Yes, but… Not everyone can keep their child home for the 15 or so days of PARCC testing. And if they do, it might be possible that the school could sic the truancy court on them.
There are many parents who depend on the schools for daycare while they work.
Someone like me can take a “pass” just by sending his children to Catholic school (which is what I’m doing next year for my youngest children), but many parents cannot afford that either.
How did the last “gilded age” end? What happened to return our society to a more equitable one? That is what we need to learn or re-learn, and then if possible put into effect.
So true.
I too am able to have my little one in a private school, however my heart breaks for those who do not have that flexibility. I also get angry at folks who seem to not understand the economic realities of parents in other situations that you eloquently pointed out.
“Guilded Age”? This certainly was not the “hope and change” that I voted for….I wanted more choices for a wide variety of kids who live in all socioeconomic situations. I did not predict that “big testing” and corporate interests would end this pipe dream.

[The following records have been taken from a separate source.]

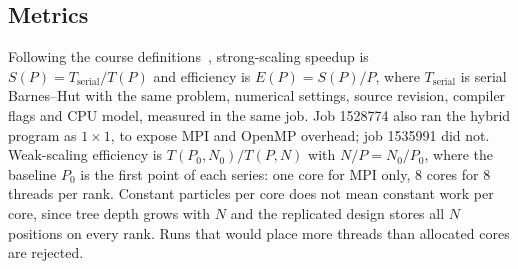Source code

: \documentclass[10pt,a4paper,twocolumn,twoside]{rho-class/rho}
\begin{document}
\subsection{Metrics}
Following the course definitions~\cite{Lecture7}, strong-scaling speedup is $S(P) = T_{\mathrm{serial}}/T(P)$ and efficiency is $E(P) = S(P)/P$, where $T_{\mathrm{serial}}$ is serial Barnes--Hut with the same problem, numerical settings, source revision, compiler flags and CPU model, measured in the same job. Job 1528774 also ran the hybrid program as $1\times1$, to expose MPI and OpenMP overhead; job 1535991 did not. Weak-scaling efficiency is $T(P_0, N_0)/T(P, N)$ with $N/P = N_0/P_0$, where the baseline $P_0$ is the first point of each series: one core for MPI only, 8 cores for 8 threads per rank. Constant particles per core does not mean constant work per core, since tree depth grows with $N$ and the replicated design stores all $N$ positions on every rank. Runs that would place more threads than allocated cores are rejected.
\end{document}
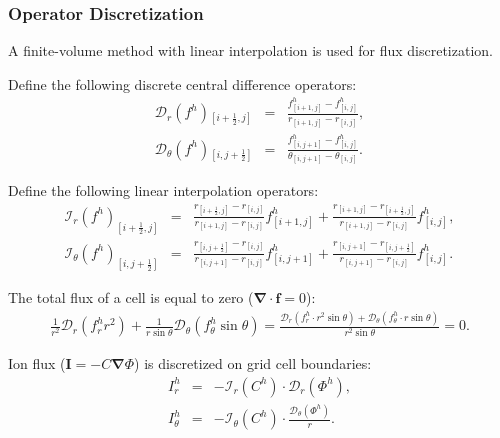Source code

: \documentclass[final]{elsarticle}
\newcommand{\pars}[1]{\left(#1\right)}
\newcommand{\half}{\frac{1}{2}}
\newcommand\bnabla{\boldsymbol{\nabla}}
\newcommand\bI{\boldsymbol{I}}
\newcommand\cI{\mathcal{I}}
\newcommand\cD{\mathcal{D}}
\begin{document}
\subsubsection{Operator Discretization}
A finite-volume method with linear interpolation is used for flux discretization. 

Define the following discrete central difference operators:
\begin{eqnarray*}
\cD_r(f^h){}_{\left[i+\half,j\right]} &=& \frac{f^h_{\left[i+1,j\right]} - f^h_{\left[i,j\right]}}
                       {r_{\left[i+1,j\right]} - r_{\left[i,j\right]}}, \\
\cD_\theta(f^h){}_{\left[i,j+\half\right]} &=& \frac{f^h_{\left[i,j+1\right]} - f^h_{\left[i,j\right]}}
					   {\theta_{\left[i,j+1\right]} - \theta_{\left[i,j\right]}}.
\end{eqnarray*}

Define the following linear interpolation operators:
\begin{eqnarray*}
\cI_r(f^h)_{\left[i+\half,j\right]} &=& 
\frac{r_{\left[i+\half,j\right]} - r_{\left[i,j\right]}}
{r_{\left[i+1,j\right]} - r_{\left[i,j\right]}} 
f^h_{\left[i+1,j\right]} 
+ 
\frac{r_{\left[i+1,j\right]} - r_{\left[i+\half,j\right]}}
{r_{\left[i+1,j\right]} - r_{\left[i,j\right]}}
f^h_{\left[i,j\right]},
\\
\cI_\theta(f^h)_{\left[i,j+\half\right]} &=& 
\frac{r_{\left[i,j+\half\right]} - r_{\left[i,j\right]}}
{r_{\left[i,j+1\right]} - r_{\left[i,j\right]}}
  f^h_{\left[i,j+1\right]} + 
\frac{ r_{\left[i,j+1\right]} - r_{\left[i,j+\half\right]}}
{r_{\left[i,j+1\right]} - r_{\left[i,j\right]}}
  f^h_{\left[i,j\right]}.
\end{eqnarray*}

The total flux of a cell is equal to zero ($\bnabla \cdot \boldsymbol{f} = 0$):
\begin{eqnarray*}
\frac{1}{r^2} \cD_r\pars{f^h_r r^2} + 
\frac{1}{r \sin\theta} \cD_\theta\pars{f^h_\theta \sin\theta} =
\frac{\cD_r\pars{f^h_r \cdot r^2 \sin\theta} + 
\cD_\theta\pars{f^h_\theta \cdot r \sin\theta}}{r^2 \sin\theta} = 0. 
\end{eqnarray*}

Ion flux ($\bI = - C \bnabla \varPhi$) is discretized on grid cell boundaries:
\begin{eqnarray*}
I^h_r &=& -\cI_r(C^h) \cdot \cD_r(\varPhi^h), \\
I^h_\theta &=& -\cI_\theta(C^h) \cdot \frac{\cD_\theta(\varPhi^h)}{r}.
\end{eqnarray*}
\end{document}
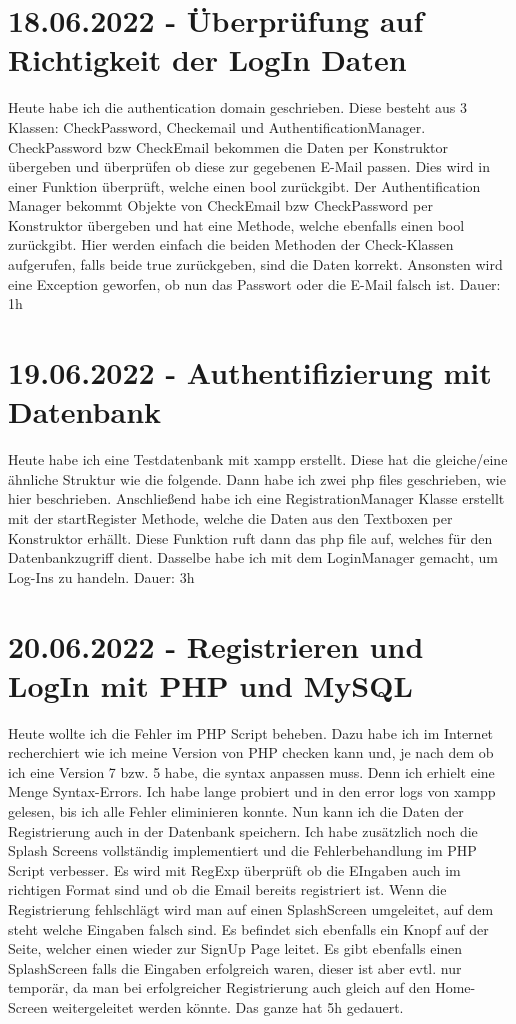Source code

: \documentclass[letterpaper,10pt]{article}
\begin{document}
\section{18.06.2022 - Überprüfung auf Richtigkeit der LogIn Daten}
Heute habe ich die authentication domain geschrieben. Diese besteht aus 3 Klassen: CheckPassword, Checkemail und AuthentificationManager. CheckPassword bzw CheckEmail bekommen die Daten per Konstruktor übergeben und überprüfen ob diese zur gegebenen E-Mail passen. Dies wird in einer Funktion überprüft, welche einen bool zurückgibt. Der Authentification Manager bekommt Objekte von CheckEmail bzw CheckPassword per Konstruktor übergeben und hat eine Methode, welche ebenfalls einen bool zurückgibt. Hier werden einfach die beiden Methoden der Check-Klassen aufgerufen, falls beide true zurückgeben, sind die Daten korrekt. Ansonsten wird eine Exception geworfen, ob nun das Passwort oder die E-Mail falsch ist. Dauer: 1h
\section{19.06.2022 - Authentifizierung mit Datenbank}
Heute habe ich eine Testdatenbank mit xampp erstellt. Diese hat die gleiche/eine ähnliche Struktur wie die folgende. Dann habe ich zwei php files geschrieben, wie hier beschrieben\cite{mysql-php}. Anschließend habe ich eine RegistrationManager Klasse erstellt mit der startRegister Methode, welche die Daten aus den Textboxen per Konstruktor erhällt. Diese Funktion ruft dann das php file auf, welches für den Datenbankzugriff dient. Dasselbe habe ich mit dem LoginManager gemacht, um Log-Ins zu handeln. Dauer: 3h 
\section{20.06.2022 - Registrieren und LogIn mit PHP und MySQL}
Heute wollte ich die Fehler im PHP Script beheben. Dazu habe ich im Internet recherchiert wie ich meine Version von PHP checken kann und, je nach dem ob ich eine Version 7 bzw. 5 habe, die syntax anpassen muss. Denn ich erhielt eine Menge Syntax-Errors. Ich habe lange probiert und in den error logs von xampp gelesen, bis ich alle Fehler eliminieren konnte. Nun kann ich die Daten der Registrierung auch in der Datenbank speichern. Ich habe zusätzlich noch die Splash Screens vollständig implementiert und die Fehlerbehandlung im PHP Script verbesser. Es wird mit RegExp überprüft ob die EIngaben auch im richtigen Format sind und ob die Email bereits registriert ist. Wenn die Registrierung fehlschlägt wird man auf einen SplashScreen umgeleitet, auf dem steht welche Eingaben falsch sind. Es befindet sich ebenfalls ein Knopf auf der Seite, welcher einen wieder zur SignUp Page leitet. Es gibt ebenfalls einen SplashScreen falls die Eingaben erfolgreich waren, dieser ist aber evtl. nur temporär, da man bei erfolgreicher Registrierung auch gleich auf den Home-Screen weitergeleitet werden könnte. Das ganze hat 5h gedauert.  
\end{document}
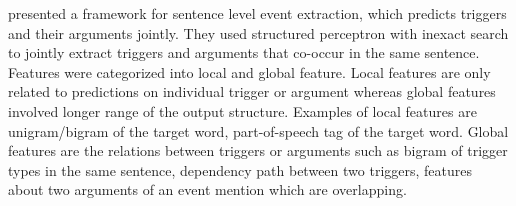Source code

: \cite{li2013joint} presented a framework for sentence level event extraction, which predicts triggers and their arguments jointly. They used structured perceptron with inexact search to jointly extract triggers and arguments that co-occur in the same sentence. Features were categorized into local and global feature. Local features are only related to predictions on individual trigger or argument whereas global features involved longer range of the output structure. Examples of local features are unigram/bigram of the target word, part-of-speech tag of the target word. Global features are the relations between triggers or arguments such as bigram of trigger types in the same sentence, dependency path between two triggers, features about two arguments of an event mention which are overlapping.

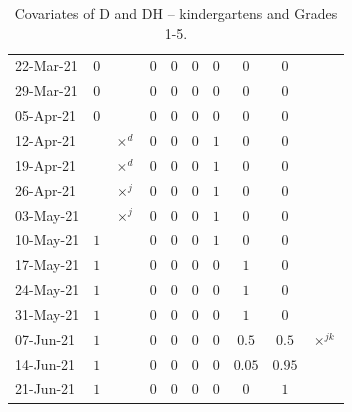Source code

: \documentclass[fleqn,10pt]{wlscirep}
\begin{document}
\begin{table}
\begin{center}
{\begin{tabular}{l|cc|ccccccc}
22-Mar-21	&$0$	&		&$0$	&$0$	&$0$	&$0$	&$0$	&$0$	&	\\
29-Mar-21	&$0$	&		&$0$	&$0$	&$0$	&$0$	&$0$	&$0$	&	\\
05-Apr-21	&$0$	&		&$0$	&$0$	&$0$	&$0$	&$0$	&$0$	&	\\
12-Apr-21	&	&$\times^{d}$		&$0$	&$0$	&$0$	&$1$	&$0$	&$0$	&	\\
19-Apr-21	&	&$\times^{d}$		&$0$	&$0$	&$0$	&$1$	&$0$	&$0$	&	\\
26-Apr-21	&	&$\times^{j}$		&$0$	&$0$	&$0$	&$1$	&$0$	&$0$	&	\\
03-May-21	&	&$\times^{j}$		&$0$	&$0$	&$0$	&$1$	&$0$	&$0$	&	\\
10-May-21	&$1$	&		&$0$	&$0$	&$0$	&$1$	&$0$	&$0$	&	\\
17-May-21	&$1$	&		&$0$	&$0$	&$0$	&$0$	&$1$	&$0$	&	\\
24-May-21	&$1$	&		&$0$	&$0$	&$0$	&$0$	&$1$	&$0$	&	\\
31-May-21	&$1$	&		&$0$	&$0$	&$0$	&$0$	&$1$	&$0$	&	\\
07-Jun-21	&$1$	&		&$0$	&$0$	&$0$	&$0$	&$0.5$	&$0.5$	&$\times^{jk}$	\\
14-Jun-21	&$1$	&		&$0$	&$0$	&$0$	&$0$	&$0.05$	&$0.95$	&	\\
21-Jun-21	&$1$	&		&$0$	&$0$	&$0$	&$0$	&$0$	&$1$	&	\\
\end{tabular}											

}
\caption{Covariates of D and DH -- kindergartens and Grades 1-5.}
\label{tab:cov1}
\end{center}	
\end{table}															
			
\end{document}
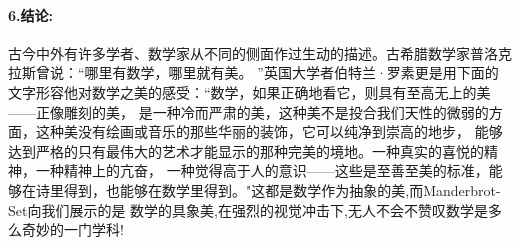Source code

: \documentclass{article}
\begin{document}
    \paragraph{6.结论:}
    古今中外有许多学者、数学家从不同的侧面作过生动的描述。古希腊数学家普洛克拉斯曾说：“哪里有数学，哪里就有美。
    ”英国大学者伯特兰·罗素更是用下面的文字形容他对数学之美的感受：“数学，如果正确地看它，则具有至高无上的美——正像雕刻的美，
    是一种冷而严肃的美，这种美不是投合我们天性的微弱的方面，这种美没有绘画或音乐的那些华丽的装饰，它可以纯净到崇高的地步，
    能够达到严格的只有最伟大的艺术才能显示的那种完美的境地。一种真实的喜悦的精神，一种精神上的亢奋，
    一种觉得高于人的意识——这些是至善至美的标准，能够在诗里得到，也能够在数学里得到。"这都是数学作为抽象的美,而Manderbrot-Set向我们展示的是
    数学的具象美,在强烈的视觉冲击下,无人不会不赞叹数学是多么奇妙的一门学科!
    \cite{Mandelbrot-Set-Summary}



\end{document}
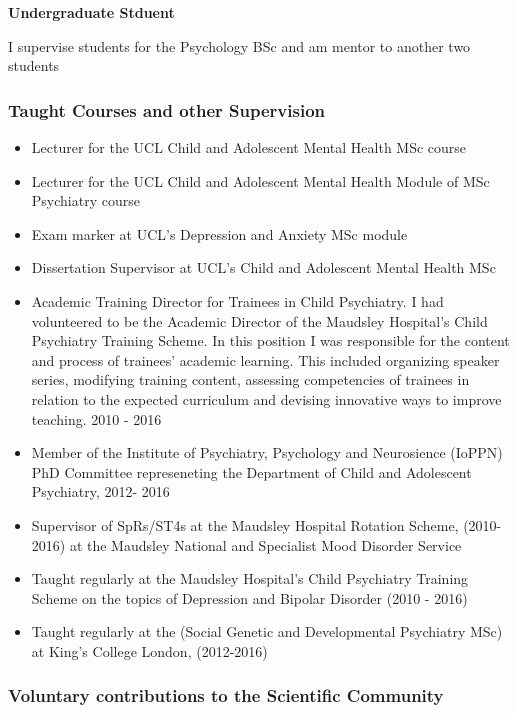 \documentclass[
]{article}
\begin{document}
\textbf{Undergraduate Stduent}

I supervise students for the Psychology BSc and am mentor to another two
students

\hypertarget{taught-courses-and-other-supervision}{%
\subsubsection{Taught Courses and other
Supervision}\label{taught-courses-and-other-supervision}}

\begin{itemize}
\item
  Lecturer for the UCL Child and Adolescent Mental Health MSc course
\item
  Lecturer for the UCL Child and Adolescent Mental Health Module of MSc
  Psychiatry course
\item
  Exam marker at UCL's Depression and Anxiety MSc module
\item
  Dissertation Supervisor at UCL's Child and Adolescent Mental Health
  MSc
\item
  Academic Training Director for Trainees in Child Psychiatry. I had
  volunteered to be the Academic Director of the Maudsley Hospital's
  Child Psychiatry Training Scheme. In this position I was responsible
  for the content and process of trainees' academic learning. This
  included organizing speaker series, modifying training content,
  assessing competencies of trainees in relation to the expected
  curriculum and devising innovative ways to improve teaching. 2010 -
  2016
\item
  Member of the Institute of Psychiatry, Psychology and Neurosience
  (IoPPN) PhD Committee represeneting the Department of Child and
  Adolescent Psychiatry, 2012- 2016
\item
  Supervisor of SpRs/ST4s at the Maudsley Hospital Rotation Scheme,
  (2010-2016) at the Maudsley National and Specialist Mood Disorder
  Service
\item
  Taught regularly at the Maudsley Hospital's Child Psychiatry Training
  Scheme on the topics of Depression and Bipolar Disorder (2010 - 2016)
\item
  Taught regularly at the (Social Genetic and Developmental Psychiatry
  MSc) at King's College London, (2012-2016)
\end{itemize}

\hypertarget{voluntary-contributions-to-the-scientific-community}{%
\subsubsection{Voluntary contributions to the Scientific
Community}\label{voluntary-contributions-to-the-scientific-community}}
\end{document}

I did have so much hope in 2008….
Yep, home school them for the entire testing window. Fill out the necessary paperwork and then enjoy some “free” time with your children. At the end of the testing period, re-enroll them. That way the school can’t do anything to retaliate.
Common core and the assessment tests are abusive to all children and must be stopped. I just don’t understand how just a few people have so much power over our local schools. Parents need to stand up now before they have no rights to their own children. We refused the tests in NY state. Our governor made a statement that the tests are meaningless for the children, so why is he trying to make children take them? Meaningless tests? Stand up now, join a stop common core group.
If a teacher is convicted of child abuse, they will be fired, lose their teaching credential and might go to prison.
If a parent is found guilty of child abuse, the state can take the child away and place that child in a foster home. If a father doesn’t pay child support, he can end up in prison.
What do we do with the government of North Carolina for its abuse of children?
Our clinic of child psychologists have spoken boldly, nationwide, at great loss of safety and reputation, about the ethical abuses associated with high stakes testing, and developmentally inappropriate practices associated with Common Core.
“Above ALL else, do no harm”
https://earlylifepsych.wordpress.com/
It’s definitely a tragic situation. I can see no benefits for anyone.
there is a big benefit to wealthy investors and the politicians whose pockets are lined with the money made from these state sponsored abusive practices.
Yep, Never say that corporate education reform isn’t successful! Pearson’s stock is up 50% from five years ago, McGraw-Hill’s is up a whopping 200%! It’s been very, very successful at doing what is was always intended to do.
This parent is right. I have an 8 year old student who is so similar. He does not need testing next year, but I am not his parent and I am k-2nd so he will probably be in another classroom. If I were the parent, he would stay home on testing days. They have given her no other choices.
Reblogged this on stopcommoncorenys.
They have been technically correct but not honest with her. The procedure in North Carolina is called Refusal. It involves writing a letter to the school’s principal. Please tell her to visit the state’s opt out site.
“Technically correct but not honest” — So, so much of that in education these days. Here in Rhode Island, it has been a trademark of Deborah Gist and her underlings.
As someone who used to administer these tests to children with disabilities, it felt wrong. I worked all year to get students with learning and behavior disabilities to work hard with me. To tackle the subject that was hardest for them with the promise of progress and learning. And then came standardized testing day. It was confusing and undermined my rapport with students. Today- work hard on this test- that both of us know is not at your level. Spend many hours on it. Tomorrow, trust me again to give you work I know you can do if you try your best? I lost so many students at that point. The students knew it just didn’t add up.